─── Data shown ───

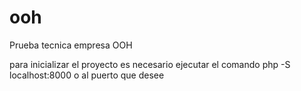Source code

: # ooh
Prueba tecnica empresa OOH

para inicializar el proyecto es necesario ejecutar el comando  php -S localhost:8000 o al puerto que desee
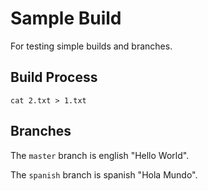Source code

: # Sample Build

For testing simple builds and branches.

## Build Process

`cat 2.txt > 1.txt`

## Branches

The `master` branch is english "Hello World".

The `spanish` branch is spanish "Hola Mundo".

───

Task directions >>
Every line from the one containing "For testing simple builds and branches." through the last line of the entries should be output exactly; nothing else belongs in the reply.

Response to the task >>
For testing simple builds and branches.

## Build Process

`cat 2.txt > 1.txt`

## Branches

The `master` branch is english "Hello World".

The `spanish` branch is spanish "Hola Mundo".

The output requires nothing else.